> **TASK STATEMENT**
Look for the line containing "এবং অবশেষে, এখানে" in the records below. Then output it and all the lines that follow, exactly and without any others.

> **INPUT FOR THIS TASK**
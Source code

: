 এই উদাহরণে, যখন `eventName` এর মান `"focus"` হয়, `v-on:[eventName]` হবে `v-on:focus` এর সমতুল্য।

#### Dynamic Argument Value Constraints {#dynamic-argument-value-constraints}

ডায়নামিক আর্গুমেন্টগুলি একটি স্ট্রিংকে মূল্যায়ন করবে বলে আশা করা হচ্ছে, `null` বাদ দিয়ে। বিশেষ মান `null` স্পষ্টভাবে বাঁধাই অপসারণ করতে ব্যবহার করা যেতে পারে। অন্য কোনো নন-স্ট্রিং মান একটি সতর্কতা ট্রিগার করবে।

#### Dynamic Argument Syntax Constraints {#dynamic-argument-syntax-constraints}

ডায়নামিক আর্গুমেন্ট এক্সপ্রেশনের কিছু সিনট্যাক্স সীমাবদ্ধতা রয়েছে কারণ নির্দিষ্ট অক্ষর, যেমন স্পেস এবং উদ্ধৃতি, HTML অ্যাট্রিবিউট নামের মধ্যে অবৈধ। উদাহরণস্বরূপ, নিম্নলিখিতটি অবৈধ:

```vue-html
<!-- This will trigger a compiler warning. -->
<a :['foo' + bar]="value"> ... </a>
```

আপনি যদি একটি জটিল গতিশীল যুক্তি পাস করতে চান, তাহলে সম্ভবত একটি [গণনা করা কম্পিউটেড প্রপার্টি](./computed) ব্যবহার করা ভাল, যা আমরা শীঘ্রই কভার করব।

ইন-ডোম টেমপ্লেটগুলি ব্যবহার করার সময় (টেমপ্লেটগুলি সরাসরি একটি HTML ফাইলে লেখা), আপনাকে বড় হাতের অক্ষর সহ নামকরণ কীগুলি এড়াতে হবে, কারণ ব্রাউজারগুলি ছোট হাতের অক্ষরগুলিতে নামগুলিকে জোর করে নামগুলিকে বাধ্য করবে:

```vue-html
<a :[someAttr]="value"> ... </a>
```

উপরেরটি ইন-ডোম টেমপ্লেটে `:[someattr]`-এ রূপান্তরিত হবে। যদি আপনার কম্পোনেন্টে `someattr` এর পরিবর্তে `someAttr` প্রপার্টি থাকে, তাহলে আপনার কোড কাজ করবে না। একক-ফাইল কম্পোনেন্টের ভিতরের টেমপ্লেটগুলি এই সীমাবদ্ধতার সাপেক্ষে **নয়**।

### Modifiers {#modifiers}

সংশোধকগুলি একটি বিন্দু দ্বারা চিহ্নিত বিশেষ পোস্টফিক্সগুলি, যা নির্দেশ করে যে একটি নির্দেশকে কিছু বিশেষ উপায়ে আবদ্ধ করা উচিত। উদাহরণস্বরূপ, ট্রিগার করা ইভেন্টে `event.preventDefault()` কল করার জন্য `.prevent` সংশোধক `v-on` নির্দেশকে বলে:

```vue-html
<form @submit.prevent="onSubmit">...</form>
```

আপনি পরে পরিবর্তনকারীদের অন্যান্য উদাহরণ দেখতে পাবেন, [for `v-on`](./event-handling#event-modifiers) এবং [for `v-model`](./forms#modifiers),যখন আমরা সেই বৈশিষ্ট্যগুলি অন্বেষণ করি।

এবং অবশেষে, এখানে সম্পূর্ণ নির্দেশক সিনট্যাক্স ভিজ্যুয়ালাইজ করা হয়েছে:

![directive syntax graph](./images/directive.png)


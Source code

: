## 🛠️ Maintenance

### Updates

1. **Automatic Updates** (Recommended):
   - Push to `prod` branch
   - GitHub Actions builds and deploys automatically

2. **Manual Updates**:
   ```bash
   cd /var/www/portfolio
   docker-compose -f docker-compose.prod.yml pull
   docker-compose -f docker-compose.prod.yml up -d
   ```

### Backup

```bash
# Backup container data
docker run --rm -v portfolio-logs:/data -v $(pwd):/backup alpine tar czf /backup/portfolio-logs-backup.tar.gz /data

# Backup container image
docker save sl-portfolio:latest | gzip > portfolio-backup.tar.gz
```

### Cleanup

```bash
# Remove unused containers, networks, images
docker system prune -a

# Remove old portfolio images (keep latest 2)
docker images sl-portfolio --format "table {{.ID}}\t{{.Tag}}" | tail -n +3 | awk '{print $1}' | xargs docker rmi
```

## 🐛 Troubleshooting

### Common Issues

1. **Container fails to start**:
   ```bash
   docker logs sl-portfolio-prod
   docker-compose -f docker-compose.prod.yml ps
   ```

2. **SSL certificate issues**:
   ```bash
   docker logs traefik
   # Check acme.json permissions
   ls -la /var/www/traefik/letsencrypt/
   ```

> **PROBLEM SOLUTION**
এবং অবশেষে, এখানে সম্পূর্ণ নির্দেশক সিনট্যাক্স ভিজ্যুয়ালাইজ করা হয়েছে:

![directive syntax graph](./images/directive.png)


Source code

:## 🛠️ Maintenance

### Updates

1. **Automatic Updates** (Recommended):
   - Push to `prod` branch
   - GitHub Actions builds and deploys automatically

2. **Manual Updates**:
   ```bash
   cd /var/www/portfolio
   docker-compose -f docker-compose.prod.yml pull
   docker-compose -f docker-compose.prod.yml up -d
   ```

### Backup

```bash
# Backup container data
docker run --rm -v portfolio-logs:/data -v $(pwd):/backup alpine tar czf /backup/portfolio-logs-backup.tar.gz /data

# Backup container image
docker save sl-portfolio:latest | gzip > portfolio-backup.tar.gz
```

### Cleanup

```bash
# Remove unused containers, networks, images
docker system prune -a

# Remove old portfolio images (keep latest 2)
docker images sl-portfolio --format "table {{.ID}}\t{{.Tag}}" | tail -n +3 | awk '{print $1}' | xargs docker rmi
```

## 🐛 Troubleshooting

### Common Issues

1. **Container fails to start**:
   ```bash
   docker logs sl-portfolio-prod
   docker-compose -f docker-compose.prod.yml ps
   ```

2. **SSL certificate issues**:
   ```bash
   docker logs traefik
   # Check acme.json permissions
   ls -la /var/www/traefik/letsencrypt/
   ```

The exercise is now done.